Below are records; reproduce exactly the lines from the one that has "or destinations. Our" through the one that has "to $c$ from $a$", ends included, and nothing more.
[[ SOURCE DATA open ]]
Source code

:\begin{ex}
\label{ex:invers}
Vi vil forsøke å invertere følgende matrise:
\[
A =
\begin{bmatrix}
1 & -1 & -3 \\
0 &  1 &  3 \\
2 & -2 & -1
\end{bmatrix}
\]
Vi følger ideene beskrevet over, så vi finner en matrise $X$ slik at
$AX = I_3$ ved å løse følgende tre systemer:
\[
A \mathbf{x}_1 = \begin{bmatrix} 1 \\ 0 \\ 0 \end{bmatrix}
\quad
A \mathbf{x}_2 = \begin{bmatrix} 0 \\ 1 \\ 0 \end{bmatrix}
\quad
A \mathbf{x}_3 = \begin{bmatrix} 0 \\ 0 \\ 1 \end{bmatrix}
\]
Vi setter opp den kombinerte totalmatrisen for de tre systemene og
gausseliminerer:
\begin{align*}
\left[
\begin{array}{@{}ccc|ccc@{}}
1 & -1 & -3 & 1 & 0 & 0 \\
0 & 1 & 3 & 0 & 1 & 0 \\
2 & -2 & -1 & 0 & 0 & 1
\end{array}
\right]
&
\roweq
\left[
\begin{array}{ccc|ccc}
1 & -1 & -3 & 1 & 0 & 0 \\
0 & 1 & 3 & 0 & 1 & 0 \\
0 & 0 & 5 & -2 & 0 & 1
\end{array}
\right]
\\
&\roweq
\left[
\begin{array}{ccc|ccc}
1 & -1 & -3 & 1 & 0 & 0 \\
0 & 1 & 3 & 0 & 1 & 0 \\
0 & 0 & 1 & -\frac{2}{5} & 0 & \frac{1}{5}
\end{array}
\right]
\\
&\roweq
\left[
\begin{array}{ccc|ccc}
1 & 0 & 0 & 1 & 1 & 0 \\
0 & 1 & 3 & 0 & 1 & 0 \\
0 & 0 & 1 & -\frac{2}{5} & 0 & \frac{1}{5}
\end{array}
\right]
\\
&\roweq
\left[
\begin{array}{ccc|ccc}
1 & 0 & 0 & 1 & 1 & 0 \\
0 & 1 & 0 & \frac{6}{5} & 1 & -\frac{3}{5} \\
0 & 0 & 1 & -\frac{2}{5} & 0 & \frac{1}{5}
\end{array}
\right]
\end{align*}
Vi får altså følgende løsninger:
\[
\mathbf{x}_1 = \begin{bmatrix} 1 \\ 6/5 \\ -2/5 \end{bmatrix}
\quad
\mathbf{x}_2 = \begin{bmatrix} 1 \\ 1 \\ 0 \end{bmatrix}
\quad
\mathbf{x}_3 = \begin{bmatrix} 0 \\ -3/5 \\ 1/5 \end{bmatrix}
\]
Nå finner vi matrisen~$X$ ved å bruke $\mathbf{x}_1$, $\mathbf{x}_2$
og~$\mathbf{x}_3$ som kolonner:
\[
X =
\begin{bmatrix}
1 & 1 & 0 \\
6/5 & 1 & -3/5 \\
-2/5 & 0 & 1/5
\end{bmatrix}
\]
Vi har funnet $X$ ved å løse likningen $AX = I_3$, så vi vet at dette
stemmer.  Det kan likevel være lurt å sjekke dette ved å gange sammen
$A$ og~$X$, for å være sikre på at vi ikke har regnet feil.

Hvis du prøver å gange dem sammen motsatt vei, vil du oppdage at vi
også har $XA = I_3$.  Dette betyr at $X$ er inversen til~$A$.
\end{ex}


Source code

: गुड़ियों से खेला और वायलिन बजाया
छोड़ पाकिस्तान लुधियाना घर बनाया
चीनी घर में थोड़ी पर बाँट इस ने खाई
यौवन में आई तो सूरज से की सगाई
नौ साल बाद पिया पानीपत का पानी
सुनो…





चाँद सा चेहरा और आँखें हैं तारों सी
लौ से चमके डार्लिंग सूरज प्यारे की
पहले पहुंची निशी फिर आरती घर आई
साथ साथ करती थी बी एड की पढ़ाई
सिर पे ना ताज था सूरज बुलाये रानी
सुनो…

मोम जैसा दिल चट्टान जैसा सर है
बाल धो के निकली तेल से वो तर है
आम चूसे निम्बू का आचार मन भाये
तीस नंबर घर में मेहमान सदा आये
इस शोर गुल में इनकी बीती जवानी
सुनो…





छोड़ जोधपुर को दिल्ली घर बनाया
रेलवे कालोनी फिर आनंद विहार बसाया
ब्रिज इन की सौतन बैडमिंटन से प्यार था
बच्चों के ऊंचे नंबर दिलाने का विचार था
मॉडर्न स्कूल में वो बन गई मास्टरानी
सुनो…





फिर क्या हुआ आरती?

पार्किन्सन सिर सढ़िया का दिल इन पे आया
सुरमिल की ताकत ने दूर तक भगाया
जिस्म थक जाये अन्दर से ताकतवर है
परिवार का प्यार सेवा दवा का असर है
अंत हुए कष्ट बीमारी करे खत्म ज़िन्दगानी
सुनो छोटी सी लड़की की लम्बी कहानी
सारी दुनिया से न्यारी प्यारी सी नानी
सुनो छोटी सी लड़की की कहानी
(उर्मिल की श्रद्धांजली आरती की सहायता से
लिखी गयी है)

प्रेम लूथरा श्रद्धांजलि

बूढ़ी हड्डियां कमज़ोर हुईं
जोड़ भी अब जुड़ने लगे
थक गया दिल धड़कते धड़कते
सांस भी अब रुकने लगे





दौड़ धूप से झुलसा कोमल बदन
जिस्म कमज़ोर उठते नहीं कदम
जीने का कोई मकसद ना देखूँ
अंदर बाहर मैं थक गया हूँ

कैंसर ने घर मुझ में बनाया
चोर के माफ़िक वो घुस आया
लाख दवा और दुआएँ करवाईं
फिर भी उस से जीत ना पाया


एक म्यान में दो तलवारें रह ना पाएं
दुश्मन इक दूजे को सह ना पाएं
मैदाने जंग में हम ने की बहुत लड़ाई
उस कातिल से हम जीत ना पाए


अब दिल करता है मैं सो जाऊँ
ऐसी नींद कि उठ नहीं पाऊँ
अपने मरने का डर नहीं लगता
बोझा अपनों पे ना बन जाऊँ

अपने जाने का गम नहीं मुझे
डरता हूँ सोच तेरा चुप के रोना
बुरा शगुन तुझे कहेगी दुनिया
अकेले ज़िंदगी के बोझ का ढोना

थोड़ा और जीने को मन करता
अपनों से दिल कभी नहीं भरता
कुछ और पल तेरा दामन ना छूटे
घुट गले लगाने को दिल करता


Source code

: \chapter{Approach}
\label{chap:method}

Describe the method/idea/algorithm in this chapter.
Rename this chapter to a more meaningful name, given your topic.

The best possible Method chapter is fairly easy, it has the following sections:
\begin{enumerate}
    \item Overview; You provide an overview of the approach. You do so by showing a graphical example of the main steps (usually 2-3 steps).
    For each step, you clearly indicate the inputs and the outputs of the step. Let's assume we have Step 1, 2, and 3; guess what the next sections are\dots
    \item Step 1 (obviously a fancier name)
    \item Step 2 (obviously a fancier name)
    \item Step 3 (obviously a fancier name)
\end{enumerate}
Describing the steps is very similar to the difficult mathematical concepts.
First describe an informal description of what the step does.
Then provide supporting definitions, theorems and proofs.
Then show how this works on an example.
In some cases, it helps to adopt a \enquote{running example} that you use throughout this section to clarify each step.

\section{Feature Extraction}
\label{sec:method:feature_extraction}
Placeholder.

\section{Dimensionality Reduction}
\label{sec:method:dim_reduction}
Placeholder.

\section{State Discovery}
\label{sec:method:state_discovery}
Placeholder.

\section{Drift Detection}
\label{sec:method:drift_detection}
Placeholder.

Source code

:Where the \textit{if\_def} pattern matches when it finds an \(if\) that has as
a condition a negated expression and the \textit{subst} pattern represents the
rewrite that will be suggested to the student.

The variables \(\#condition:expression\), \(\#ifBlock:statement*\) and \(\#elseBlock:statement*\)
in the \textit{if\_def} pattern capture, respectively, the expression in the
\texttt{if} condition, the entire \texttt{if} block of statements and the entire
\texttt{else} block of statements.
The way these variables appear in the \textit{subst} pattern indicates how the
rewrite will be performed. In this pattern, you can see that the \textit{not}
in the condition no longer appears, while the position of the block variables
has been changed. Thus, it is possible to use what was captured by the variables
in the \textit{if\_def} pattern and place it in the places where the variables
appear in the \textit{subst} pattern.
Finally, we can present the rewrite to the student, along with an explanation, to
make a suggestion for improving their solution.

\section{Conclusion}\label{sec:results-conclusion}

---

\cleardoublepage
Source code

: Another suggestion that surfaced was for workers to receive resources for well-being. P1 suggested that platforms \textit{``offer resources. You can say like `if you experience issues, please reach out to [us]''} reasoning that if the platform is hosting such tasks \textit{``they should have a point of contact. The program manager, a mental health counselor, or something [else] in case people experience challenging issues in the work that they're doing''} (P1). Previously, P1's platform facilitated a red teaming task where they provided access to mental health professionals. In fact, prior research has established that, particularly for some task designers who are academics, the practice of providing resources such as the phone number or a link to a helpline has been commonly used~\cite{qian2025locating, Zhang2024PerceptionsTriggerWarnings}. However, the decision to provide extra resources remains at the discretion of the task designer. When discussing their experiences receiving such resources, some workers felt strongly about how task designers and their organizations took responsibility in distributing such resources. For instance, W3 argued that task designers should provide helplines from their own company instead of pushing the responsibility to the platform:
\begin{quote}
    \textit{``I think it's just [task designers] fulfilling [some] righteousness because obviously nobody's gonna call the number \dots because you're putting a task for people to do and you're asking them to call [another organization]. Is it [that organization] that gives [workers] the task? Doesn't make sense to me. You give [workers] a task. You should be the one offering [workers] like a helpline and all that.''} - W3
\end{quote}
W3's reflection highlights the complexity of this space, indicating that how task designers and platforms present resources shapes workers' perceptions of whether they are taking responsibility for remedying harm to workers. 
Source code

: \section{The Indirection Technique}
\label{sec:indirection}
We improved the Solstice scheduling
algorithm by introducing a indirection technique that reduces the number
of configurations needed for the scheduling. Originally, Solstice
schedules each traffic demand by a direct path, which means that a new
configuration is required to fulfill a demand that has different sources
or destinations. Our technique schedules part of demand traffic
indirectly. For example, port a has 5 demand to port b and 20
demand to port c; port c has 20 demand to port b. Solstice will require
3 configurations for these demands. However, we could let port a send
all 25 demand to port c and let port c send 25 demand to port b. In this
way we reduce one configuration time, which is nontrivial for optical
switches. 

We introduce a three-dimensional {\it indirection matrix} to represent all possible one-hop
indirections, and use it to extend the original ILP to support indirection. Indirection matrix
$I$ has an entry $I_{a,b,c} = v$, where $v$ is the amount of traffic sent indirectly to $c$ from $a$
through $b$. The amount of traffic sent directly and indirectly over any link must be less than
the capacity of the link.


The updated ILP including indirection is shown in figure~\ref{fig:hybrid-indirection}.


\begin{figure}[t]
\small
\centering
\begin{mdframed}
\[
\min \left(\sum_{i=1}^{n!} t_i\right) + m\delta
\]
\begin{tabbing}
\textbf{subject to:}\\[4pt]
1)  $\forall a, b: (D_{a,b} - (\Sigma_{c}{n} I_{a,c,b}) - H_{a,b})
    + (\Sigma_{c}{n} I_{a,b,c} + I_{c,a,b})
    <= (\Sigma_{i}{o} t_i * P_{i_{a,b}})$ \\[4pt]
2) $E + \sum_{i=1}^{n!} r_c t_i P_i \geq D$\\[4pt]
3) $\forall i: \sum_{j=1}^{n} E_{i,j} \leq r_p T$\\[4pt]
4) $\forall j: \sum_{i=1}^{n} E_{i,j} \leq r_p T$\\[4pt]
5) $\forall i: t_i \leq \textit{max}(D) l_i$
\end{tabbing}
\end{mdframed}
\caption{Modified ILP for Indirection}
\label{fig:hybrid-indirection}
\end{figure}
[[ SOURCE DATA closed ]]
• **ANSWER TO THE PROBLEM**
or destinations. Our technique schedules part of demand traffic
indirectly. For example, port a has 5 demand to port b and 20
demand to port c; port c has 20 demand to port b. Solstice will require
3 configurations for these demands. However, we could let port a send
all 25 demand to port c and let port c send 25 demand to port b. In this
way we reduce one configuration time, which is nontrivial for optical
switches. 

We introduce a three-dimensional {\it indirection matrix} to represent all possible one-hop
indirections, and use it to extend the original ILP to support indirection. Indirection matrix
$I$ has an entry $I_{a,b,c} = v$, where $v$ is the amount of traffic sent indirectly to $c$ from $a$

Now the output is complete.